16) This final picture shows the rocker pivot slot milled clear through the rocker pivot and the specified 3/8" into the valve plate. 







More to come... Lots more.

-MB


----------



## zeeprogrammer (Nov 3, 2009)

Very nice! Great thread. I'm enjoying the detail too!
Thanks.


----------



## Metal Butcher (Nov 5, 2009)

17) Hi all. I didn't have a chance to spend any time in the shop yesterday, but today I managed about 5 hrs and made a few more pieces.
After sizing a block of brass that will become the steam chest, the cavity for the slide valve was plunge milled with a 1/2" center cutting end mill, and finished with a 1/8" end mill. The photo shows it being milled down to its proper specified height. I decided to make the steam chest as a build-up of three parts that will be soldered together, or assembled with Loc-tite.






18) The valve was made from a longer piece of brass milled to the finished width and height. This allowed it to be held in securely the vise. After milling out the 1/4' x 1/4" x .032 transfer pocket the bar was flipped over 180 degrees, and the two 1/8" channels accurately located and cut to depth prior to parting off.






19) The bearing blocks were milled to size from scrap aluminum and profiled to suit with a corner rounding end mill.

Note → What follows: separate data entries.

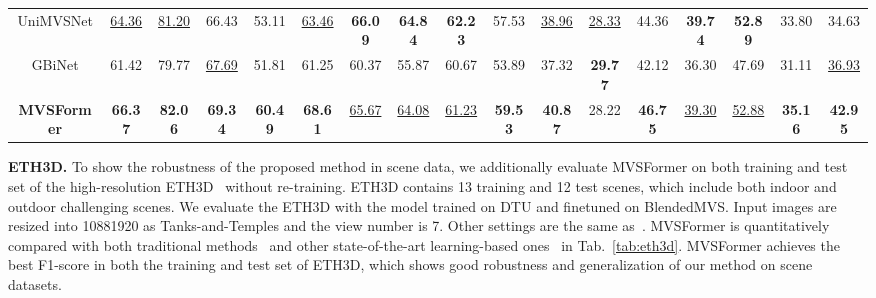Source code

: \documentclass[10pt]{article} \usepackage[preprint]{tmlr}
\begin{document}
\begin{table}
{\begin{tabular}{c|ccccccccc|ccccccc}
{\scriptsize{}UniMVSNet} & {\scriptsize{}\underline{64.36}} & {\scriptsize{}\underline{81.20}} & {\scriptsize{}66.43} & {\scriptsize{}53.11} & {\scriptsize{}\underline{63.46}} & \textbf{\scriptsize{}66.09} & \textbf{\scriptsize{}64.84} & \textbf{\scriptsize{}62.23} & {\scriptsize{}57.53} & {\scriptsize{}\underline{38.96}} & {\scriptsize{}\underline{28.33}} & {\scriptsize{}44.36} & \textbf{\scriptsize{}39.74} & \textbf{\scriptsize{}52.89} & {\scriptsize{}33.80} & {\scriptsize{}34.63}\tabularnewline
{\scriptsize{}GBiNet} & {\scriptsize{}61.42} & {\scriptsize{}79.77 } & {\scriptsize{}\underline{67.69}} & {\scriptsize{}51.81} & {\scriptsize{}61.25} & {\scriptsize{}60.37} & {\scriptsize{}55.87} & {\scriptsize{}60.67} & {\scriptsize{}53.89} & {\scriptsize{}37.32} & \textbf{\scriptsize{}29.77} & {\scriptsize{}42.12} & {\scriptsize{}36.30} & {\scriptsize{}47.69} & {\scriptsize{}31.11} & {\scriptsize{}\underline{36.93}}\tabularnewline
{\textbf{\scriptsize{}MVSFormer}} & \textbf{\scriptsize{}66.37} & \textbf{\scriptsize{}82.06} & \textbf{\scriptsize{}69.34} & \textbf{\scriptsize{}60.49} & \textbf{\scriptsize{}68.61} & {\scriptsize{}\underline{65.67}} & {\scriptsize{}\underline{64.08}} & {\scriptsize{}\underline{61.23}} & \textbf{\scriptsize{}59.53} & \textbf{\scriptsize{}40.87} & {\scriptsize{}28.22} & \textbf{\scriptsize{}46.75} & {\scriptsize{}\underline{39.30}} & {\scriptsize{}\underline{52.88}} & \textbf{\scriptsize{}35.16} & \textbf{\scriptsize{}42.95}\tabularnewline
\hline 
\end{tabular}{\scriptsize\par}}
\end{table}

\noindent\textbf{ETH3D.}
To show the robustness of the proposed method in scene data, we additionally evaluate MVSFormer on both training and test set of the high-resolution ETH3D~\citep{schops2017multi} without re-training. 
ETH3D contains 13 training and 12 test scenes, which include both indoor and outdoor challenging scenes. We evaluate the ETH3D with the model trained on DTU and finetuned on BlendedMVS. Input images are resized into 10881920 as Tanks-and-Temples and the view number is 7. Other settings are the same as~\citet{wang2022itermvs}. MVSFormer is quantitatively compared with both traditional methods~\citep{Galliani_2015_ICCV,schonberger2016pixelwise} and other state-of-the-art learning-based ones~\citep{wang2021patchmatchnet,wang2022itermvs,wang2022mvster} in Tab.~\ref{tab:eth3d}. MVSFormer achieves the best F1-score in both the training and test set of ETH3D, which shows good robustness and generalization of our method on scene datasets. 
\end{document}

The photo shows them being drilled and reamed for slithered bronze bushings (Oil-Lite's).






20) The bottom of the bearing blocks were drilled and tapped 4-40. They will be bolted from underneath the base plate using counter sunk flat head screws.






21) The bushings will be pressed into the bearing blocks after they are cut to the proper width.

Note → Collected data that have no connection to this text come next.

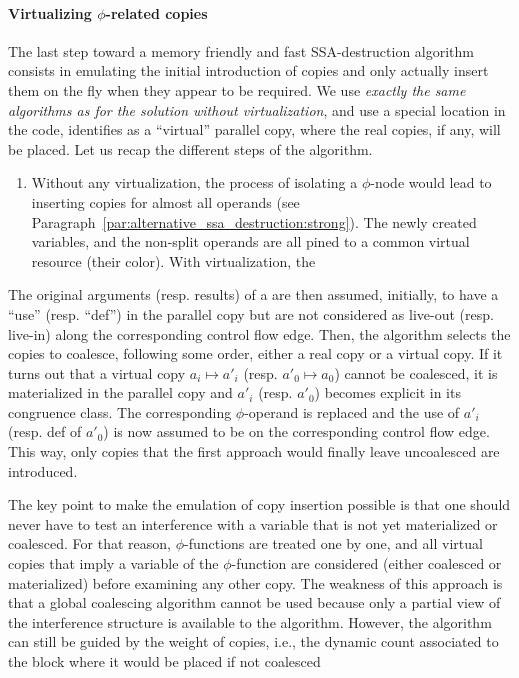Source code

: \paragraph{Virtualizing $\phi$-related copies}
The last step toward a memory friendly and fast SSA-destruction algorithm consists in emulating the initial introduction of copies and only actually insert them on the fly when they appear to be required. We use \emph{exactly the same algorithms as for the solution without virtualization}, and use a special location in the code, identifies as a ``virtual'' parallel copy, where the real copies, if any, will be placed. Let us recap the different steps of the algorithm.
\begin{enumerate}
\item Without any virtualization, the process of isolating a $\phi$-node would lead to inserting copies for almost all operands (see Paragraph~\ref{par:alternative_ssa_destruction:strong}). The newly created variables, and the non-split operands are all pined to a common virtual resource (their color). With virtualization, the \phifun 
\end{enumerate}
The original arguments (resp. results) of a \phifun are then assumed, initially, to have a ``use'' (resp. ``def'') in the parallel copy
but are not considered as live-out (resp. live-in) along the corresponding
control flow edge. Then, the algorithm selects the copies to coalesce, following
some order, either a real copy or a virtual copy.  If it turns out that a
virtual copy $a_i \mapsto a'_i$ (resp. $a'_0 \mapsto a_0$) cannot be coalesced,
it is materialized in the parallel copy and $a'_i$ (resp. $a'_0$) becomes
explicit in its congruence class. The corresponding $\phi$-operand is replaced
and the use of $a'_i$ (resp. def of $a'_0$) is now assumed to be on the
corresponding control flow edge.
This way, only copies that the first approach would finally leave uncoalesced
are introduced. 

The key point to make the emulation of copy insertion possible is that one
should never have to test an interference with a variable that is not yet
materialized or coalesced. For that reason, $\phi$-functions are treated one by one, and
all virtual copies that imply a variable of the $\phi$-function are considered
(either coalesced or materialized) before examining any other copy. The
weakness of this approach is that a global coalescing algorithm cannot be used
because only a partial view of the interference structure is available
to the algorithm. However, the algorithm can still be guided by the weight
of copies, i.e., the dynamic count associated to the block where it would be
placed if not coalesced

22) The bearing blocks were test fitted to the base.
Amazing! They fit perfectly! The careful layout, drilling and tapping, of the base and bearing blocks just paid off. 






23) This last photo in this post shows six other pieces started today.
Top row from left to right: slide and steam chest.
Bottom row; guide, valve, nut (for valve rod), steam chest cover.

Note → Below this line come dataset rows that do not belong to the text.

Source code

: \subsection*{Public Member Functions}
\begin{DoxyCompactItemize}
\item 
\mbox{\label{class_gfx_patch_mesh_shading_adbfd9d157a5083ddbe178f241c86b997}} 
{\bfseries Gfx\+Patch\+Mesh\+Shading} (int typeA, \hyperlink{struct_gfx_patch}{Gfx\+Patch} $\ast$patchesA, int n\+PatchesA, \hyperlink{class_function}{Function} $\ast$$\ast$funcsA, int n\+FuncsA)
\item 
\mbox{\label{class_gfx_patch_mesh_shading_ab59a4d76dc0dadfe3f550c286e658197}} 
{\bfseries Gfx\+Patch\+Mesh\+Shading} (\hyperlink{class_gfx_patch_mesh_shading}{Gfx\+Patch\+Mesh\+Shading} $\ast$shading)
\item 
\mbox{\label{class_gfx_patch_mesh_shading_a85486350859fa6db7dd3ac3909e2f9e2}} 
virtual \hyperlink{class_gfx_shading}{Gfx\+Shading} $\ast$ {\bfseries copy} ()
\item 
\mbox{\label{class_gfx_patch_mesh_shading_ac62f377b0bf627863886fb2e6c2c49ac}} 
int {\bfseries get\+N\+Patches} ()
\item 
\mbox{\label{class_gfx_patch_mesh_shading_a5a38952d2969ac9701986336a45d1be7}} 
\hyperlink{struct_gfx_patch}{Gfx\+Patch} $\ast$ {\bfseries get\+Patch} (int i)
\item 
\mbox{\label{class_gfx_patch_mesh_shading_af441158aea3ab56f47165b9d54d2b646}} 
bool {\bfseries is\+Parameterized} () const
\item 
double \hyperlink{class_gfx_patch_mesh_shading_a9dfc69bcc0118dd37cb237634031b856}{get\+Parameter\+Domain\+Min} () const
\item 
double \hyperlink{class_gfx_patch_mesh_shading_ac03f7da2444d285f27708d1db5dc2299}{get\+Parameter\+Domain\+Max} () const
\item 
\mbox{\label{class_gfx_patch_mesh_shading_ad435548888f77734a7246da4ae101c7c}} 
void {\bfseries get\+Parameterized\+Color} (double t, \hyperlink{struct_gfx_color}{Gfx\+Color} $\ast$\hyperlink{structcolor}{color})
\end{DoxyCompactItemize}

Not bad for a short day's work. 

-MB


----------



## mklotz (Nov 5, 2009)

I hope Zee takes note of how you made the valve.

That's exactly the technique I recommended to him in his thread on building his mill engine.


----------



## Metal Butcher (Nov 5, 2009)

mklotz  said:
			
		

> I hope Zee takes note of how you made the valve.
> 
> That's exactly the technique I recommended to him in his thread on building his mill engine.



Thanks Marv. I think it's a better way to make this small part, and there is also the bonus of extra material already sized, just in case.

The few I made in the past were fully sized prior to milling the transfer port and cross slots on the opposite side. Not much to hold on to that way, not to mention how easily the part was re-sized by the vises grip-of-death.

I cut off the valve with the same 1/8" end mill based on calibrated hand wheel moves. Worked like a charm and with a lot less stress. :big:

-MB


----------



## zeeprogrammer (Nov 5, 2009)

I have certainly taken notice. ;D

But just to be clear about what Marv said...it's not that I didn't listen to him. The recommendation came after my attempt to follow the instructions that came with the kit.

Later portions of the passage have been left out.